When I was an adolescent, one of the visions that filled my head with flash and color and glory was the French Revolution. I actually knew very little about it. Some vague impressions, incidents and names mixed haphazardly in my mind to produce a drama of pure romance, excitement and the triumph of righteousness. I imagined something spiritual and blazing, something extravagant and glorious.

I pictured idealistic, devoted men and women marching through a corrupt, sinful world with the ringing affirmations of Liberty, Equality, Fraternity on their lips, and purging that world with their righteous ideas and actions. Heroism and villainy were in apocalyptic conflict. The guillotine was an instrument of the Last Judgment separating the sheep from the goats.

Thus my imagination, untroubled by facts, spun a wonderful fantasy. When I arrived at college and looked through the catalog of courses, I was delighted to find a course in the French Revolution and signed up immediately. I had to wait a year to take the class, but that only heightened my appetite.

Nothing of what I expected took place.
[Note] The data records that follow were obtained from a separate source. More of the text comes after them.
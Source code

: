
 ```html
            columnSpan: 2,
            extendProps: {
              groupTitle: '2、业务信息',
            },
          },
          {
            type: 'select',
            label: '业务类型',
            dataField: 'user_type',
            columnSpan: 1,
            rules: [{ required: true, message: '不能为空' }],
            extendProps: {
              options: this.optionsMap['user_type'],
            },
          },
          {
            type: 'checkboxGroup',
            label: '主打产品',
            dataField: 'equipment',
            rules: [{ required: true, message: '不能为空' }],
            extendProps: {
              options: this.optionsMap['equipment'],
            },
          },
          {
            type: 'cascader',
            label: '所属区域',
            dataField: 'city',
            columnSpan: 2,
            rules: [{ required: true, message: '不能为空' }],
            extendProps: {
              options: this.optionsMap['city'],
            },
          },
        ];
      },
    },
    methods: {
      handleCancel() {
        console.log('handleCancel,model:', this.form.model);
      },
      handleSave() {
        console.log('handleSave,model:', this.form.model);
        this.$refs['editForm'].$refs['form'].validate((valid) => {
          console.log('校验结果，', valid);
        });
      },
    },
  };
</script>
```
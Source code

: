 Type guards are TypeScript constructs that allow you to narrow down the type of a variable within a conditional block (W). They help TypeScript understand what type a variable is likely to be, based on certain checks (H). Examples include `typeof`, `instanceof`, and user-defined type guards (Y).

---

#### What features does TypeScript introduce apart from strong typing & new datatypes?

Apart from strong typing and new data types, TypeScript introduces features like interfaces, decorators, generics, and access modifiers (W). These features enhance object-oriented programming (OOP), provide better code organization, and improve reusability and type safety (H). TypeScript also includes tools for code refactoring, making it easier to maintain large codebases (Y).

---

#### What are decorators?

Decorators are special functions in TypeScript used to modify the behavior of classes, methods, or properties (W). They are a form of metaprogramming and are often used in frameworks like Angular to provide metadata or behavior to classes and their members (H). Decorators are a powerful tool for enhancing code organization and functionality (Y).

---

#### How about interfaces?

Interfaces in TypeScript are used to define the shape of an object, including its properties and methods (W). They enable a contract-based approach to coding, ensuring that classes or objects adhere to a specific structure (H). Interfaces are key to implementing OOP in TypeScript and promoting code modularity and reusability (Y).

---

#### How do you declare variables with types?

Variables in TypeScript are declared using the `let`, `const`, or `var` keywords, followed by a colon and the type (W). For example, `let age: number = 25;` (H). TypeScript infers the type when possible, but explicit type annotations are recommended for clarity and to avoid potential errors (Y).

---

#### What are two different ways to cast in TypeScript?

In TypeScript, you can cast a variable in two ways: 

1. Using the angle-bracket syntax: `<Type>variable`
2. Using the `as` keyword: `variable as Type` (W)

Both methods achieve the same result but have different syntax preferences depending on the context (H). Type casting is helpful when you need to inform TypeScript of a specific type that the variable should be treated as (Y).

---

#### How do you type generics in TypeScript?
The professor was a slight, elderly women who dressed in dark, shapeless silks and spoke in a soft, timorous monotone. Although she was academically well qualified, as a teacher of the French Revolution she was a disaster. She knew everything about the French but nothing about revolution.

Sitting in that college classroom day after day, I never sensed the drama of revolution. Ill-fated Marat, murderous Charlotte Corday, the black Bastille, the bloody guillotine, venal and opportunistic Danton, giddy Marie-Antoinette, oxlike Louis XVI--all the players and props in that colorful and violent age were presented in the same platitudinous, tired and pious voice. This professor presented each character as if he or she were a neatly labeled specimen, a butterfly on a mounting board on which a decade or so of dust had settled.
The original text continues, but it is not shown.